I wish I had the time to take off my shoe and dump the pebbles. They’re cuddled into the crevices between my toes. I can feel my ACL ripping.

I wonder how much longer I have until the rest of my body gives. 

When was the last time there was a pitstop? There hasn’t been one in miles. Did I have water or a granola bar?

I have to stop, just for a second. I’m going to hurl. Make sure to get off the path. 

Keep going.

At least I feel a little better. I’ve lost count of the miles… the minutes. 

I didn’t even see the ledge. My ankle is gushing blood. Should I conserve the Band-Aids I have left and use one or do I do what I can now? I don’t know.

I’m losing my mind. 

I’m exhausted. 

You’re running a marathon. That’s the reality of life, isn’t it? You keep going, regardless of whether or not you know where you are going. Time doesn’t stop for you. The planet doesn’t stop spinning for you. You have to catch your breath while you’re still running. 

All you can really do is wait for the pit stops, drink your water, puke on the side of the track if you can. Sometimes you even have to shred your legs to get over that one hill. Instead of miles, we have minutes. We are trying to beat the amount of time we have on earth and make the best of it.

At some point, we have to ask ourselves how much farther, how much longer and how much faster. It’s not worth dragging yourself through the dirt to feel like you’re just getting by. Right?

What’s the result? 

Low self-esteem. Anxiety. Depression.

Societal expectations are real, and at some point, you have to admit to yourself that you just can’t do it all. It’s the emotional fatigue. And it’s a killer. 

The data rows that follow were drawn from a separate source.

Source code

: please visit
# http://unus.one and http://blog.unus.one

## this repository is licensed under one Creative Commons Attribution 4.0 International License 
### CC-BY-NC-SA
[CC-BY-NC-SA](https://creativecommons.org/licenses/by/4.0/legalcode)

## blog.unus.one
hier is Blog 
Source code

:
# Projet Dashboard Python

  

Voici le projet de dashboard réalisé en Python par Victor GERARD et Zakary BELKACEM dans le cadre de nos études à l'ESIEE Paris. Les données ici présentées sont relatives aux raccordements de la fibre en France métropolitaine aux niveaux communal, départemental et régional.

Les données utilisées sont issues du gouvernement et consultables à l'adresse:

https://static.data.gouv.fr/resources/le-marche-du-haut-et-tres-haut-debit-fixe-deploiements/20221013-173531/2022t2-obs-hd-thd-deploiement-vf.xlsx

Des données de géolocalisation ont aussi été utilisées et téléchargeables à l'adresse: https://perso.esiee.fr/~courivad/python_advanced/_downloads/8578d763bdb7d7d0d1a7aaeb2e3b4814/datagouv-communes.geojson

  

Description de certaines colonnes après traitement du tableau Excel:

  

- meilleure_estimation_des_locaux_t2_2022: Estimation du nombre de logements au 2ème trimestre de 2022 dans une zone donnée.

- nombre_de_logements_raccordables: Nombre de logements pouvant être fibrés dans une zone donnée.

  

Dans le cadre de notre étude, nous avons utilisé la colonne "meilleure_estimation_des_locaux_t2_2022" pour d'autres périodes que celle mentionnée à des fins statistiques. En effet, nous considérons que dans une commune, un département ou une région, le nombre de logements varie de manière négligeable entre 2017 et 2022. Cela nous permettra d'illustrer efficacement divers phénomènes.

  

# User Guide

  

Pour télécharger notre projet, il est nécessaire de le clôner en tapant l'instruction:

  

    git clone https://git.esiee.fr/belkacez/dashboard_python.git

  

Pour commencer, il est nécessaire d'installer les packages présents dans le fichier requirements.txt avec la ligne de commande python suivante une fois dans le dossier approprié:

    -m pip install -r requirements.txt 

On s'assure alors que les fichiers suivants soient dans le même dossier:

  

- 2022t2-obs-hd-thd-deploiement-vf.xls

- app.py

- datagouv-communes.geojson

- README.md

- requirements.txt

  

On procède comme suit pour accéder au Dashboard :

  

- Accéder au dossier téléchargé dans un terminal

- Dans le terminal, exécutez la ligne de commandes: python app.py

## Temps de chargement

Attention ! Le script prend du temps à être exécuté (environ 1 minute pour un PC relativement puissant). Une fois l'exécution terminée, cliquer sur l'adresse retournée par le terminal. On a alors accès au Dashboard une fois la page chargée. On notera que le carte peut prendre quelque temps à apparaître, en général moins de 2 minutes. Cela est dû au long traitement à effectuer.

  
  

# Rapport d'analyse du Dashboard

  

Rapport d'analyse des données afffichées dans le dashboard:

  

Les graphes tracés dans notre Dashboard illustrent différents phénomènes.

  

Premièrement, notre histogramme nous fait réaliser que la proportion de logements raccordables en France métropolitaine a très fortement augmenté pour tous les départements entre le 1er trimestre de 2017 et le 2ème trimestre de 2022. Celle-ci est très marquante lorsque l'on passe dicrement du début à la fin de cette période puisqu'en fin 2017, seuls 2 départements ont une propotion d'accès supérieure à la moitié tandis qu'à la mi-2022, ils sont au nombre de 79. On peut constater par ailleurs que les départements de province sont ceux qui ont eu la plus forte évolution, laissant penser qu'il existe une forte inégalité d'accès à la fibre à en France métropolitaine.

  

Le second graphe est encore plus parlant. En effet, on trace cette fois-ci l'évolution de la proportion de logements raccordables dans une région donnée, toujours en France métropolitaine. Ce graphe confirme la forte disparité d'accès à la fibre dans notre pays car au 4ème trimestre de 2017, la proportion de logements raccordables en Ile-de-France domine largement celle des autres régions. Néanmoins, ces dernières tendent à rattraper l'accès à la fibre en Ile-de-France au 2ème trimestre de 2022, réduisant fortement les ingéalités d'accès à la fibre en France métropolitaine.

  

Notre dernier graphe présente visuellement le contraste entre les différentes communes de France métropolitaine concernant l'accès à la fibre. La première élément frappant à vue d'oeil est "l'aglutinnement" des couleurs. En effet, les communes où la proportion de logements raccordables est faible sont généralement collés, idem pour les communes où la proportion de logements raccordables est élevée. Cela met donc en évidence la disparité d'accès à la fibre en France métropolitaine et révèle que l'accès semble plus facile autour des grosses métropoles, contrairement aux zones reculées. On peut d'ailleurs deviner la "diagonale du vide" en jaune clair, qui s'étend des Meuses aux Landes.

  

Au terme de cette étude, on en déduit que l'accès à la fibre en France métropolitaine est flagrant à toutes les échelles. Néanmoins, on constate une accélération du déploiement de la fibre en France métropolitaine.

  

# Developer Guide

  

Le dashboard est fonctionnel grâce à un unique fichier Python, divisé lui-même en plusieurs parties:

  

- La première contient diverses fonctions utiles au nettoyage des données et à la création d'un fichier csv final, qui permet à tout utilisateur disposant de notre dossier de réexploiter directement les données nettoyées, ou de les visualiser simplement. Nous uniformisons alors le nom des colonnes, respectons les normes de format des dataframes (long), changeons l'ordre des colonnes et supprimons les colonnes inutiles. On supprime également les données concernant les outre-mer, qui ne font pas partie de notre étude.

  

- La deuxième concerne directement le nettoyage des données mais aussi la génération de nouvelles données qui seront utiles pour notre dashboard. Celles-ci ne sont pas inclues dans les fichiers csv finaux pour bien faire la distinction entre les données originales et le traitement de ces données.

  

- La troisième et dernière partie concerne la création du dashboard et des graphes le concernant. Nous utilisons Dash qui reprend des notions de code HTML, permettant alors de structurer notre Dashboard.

Have you ever heard of Marie Curie? The woman who won not just one but two Nobel Prizes? Depicted in the 2019 film “Radioactive,” Curie says, “I’m bored of strong.” It resonates with me. I’m bored of running my marathon all day, every day. Who forced me to jump in quicksand and tell me to find a way out? What bylaws am I following so I don’t get put in a corner? No one. Nothing. 

Marie Curie discovered two new elements: radium and polonium. Then radioactivity. She wasn’t offered to receive her first Nobel Prize because she was a woman. Her husband accepted it on his own. During World War I, she was persecuted in France, the location of her lab, from being from Poland. Her husband died, poisoned from the very thing they discovered.

I would be bored of staying strong, too. 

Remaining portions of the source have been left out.